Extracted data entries
──────────

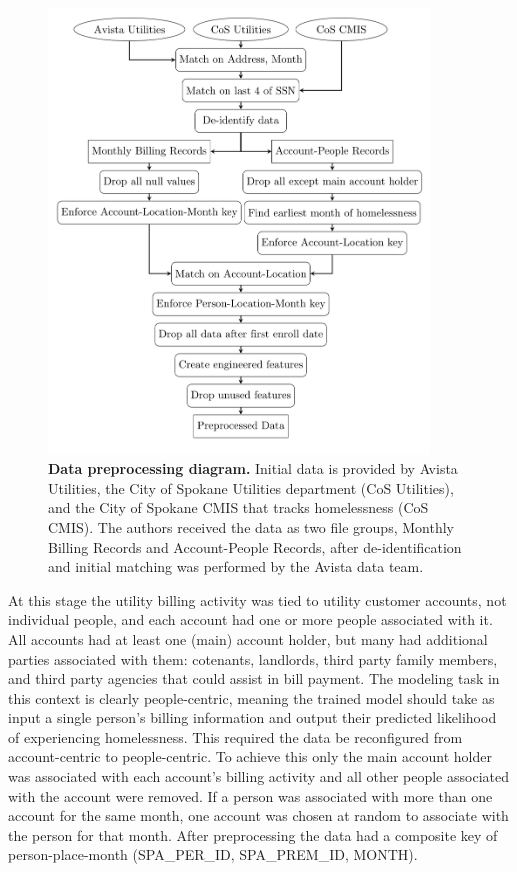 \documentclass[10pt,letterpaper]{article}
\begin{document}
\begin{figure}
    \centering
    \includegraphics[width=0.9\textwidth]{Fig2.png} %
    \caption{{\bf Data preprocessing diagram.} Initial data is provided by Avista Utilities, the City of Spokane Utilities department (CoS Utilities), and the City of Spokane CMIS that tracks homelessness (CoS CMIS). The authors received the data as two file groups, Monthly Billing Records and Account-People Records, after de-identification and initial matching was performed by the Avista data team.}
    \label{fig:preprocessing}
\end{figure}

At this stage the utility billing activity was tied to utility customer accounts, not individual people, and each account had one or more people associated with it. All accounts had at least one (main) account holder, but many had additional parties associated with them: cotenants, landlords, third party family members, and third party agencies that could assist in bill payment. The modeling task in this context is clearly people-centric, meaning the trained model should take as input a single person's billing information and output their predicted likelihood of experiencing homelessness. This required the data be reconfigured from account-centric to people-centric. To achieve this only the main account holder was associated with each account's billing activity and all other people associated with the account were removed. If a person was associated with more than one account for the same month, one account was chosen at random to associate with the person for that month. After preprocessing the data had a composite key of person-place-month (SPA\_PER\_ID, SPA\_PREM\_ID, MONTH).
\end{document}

──────────

Could you copy every record above exactly, leaving out the pictures?

 \documentclass[10pt,letterpaper]{article}
\begin{document}
\begin{figure}
    \centering
    \includegraphics[width=0.9\textwidth]{Fig2.png} %
    \caption{{\bf Data preprocessing diagram.} Initial data is provided by Avista Utilities, the City of Spokane Utilities department (CoS Utilities), and the City of Spokane CMIS that tracks homelessness (CoS CMIS). The authors received the data as two file groups, Monthly Billing Records and Account-People Records, after de-identification and initial matching was performed by the Avista data team.}
    \label{fig:preprocessing}
\end{figure}

At this stage the utility billing activity was tied to utility customer accounts, not individual people, and each account had one or more people associated with it. All accounts had at least one (main) account holder, but many had additional parties associated with them: cotenants, landlords, third party family members, and third party agencies that could assist in bill payment. The modeling task in this context is clearly people-centric, meaning the trained model should take as input a single person's billing information and output their predicted likelihood of experiencing homelessness. This required the data be reconfigured from account-centric to people-centric. To achieve this only the main account holder was associated with each account's billing activity and all other people associated with the account were removed. If a person was associated with more than one account for the same month, one account was chosen at random to associate with the person for that month. After preprocessing the data had a composite key of person-place-month (SPA\_PER\_ID, SPA\_PREM\_ID, MONTH).
\end{document}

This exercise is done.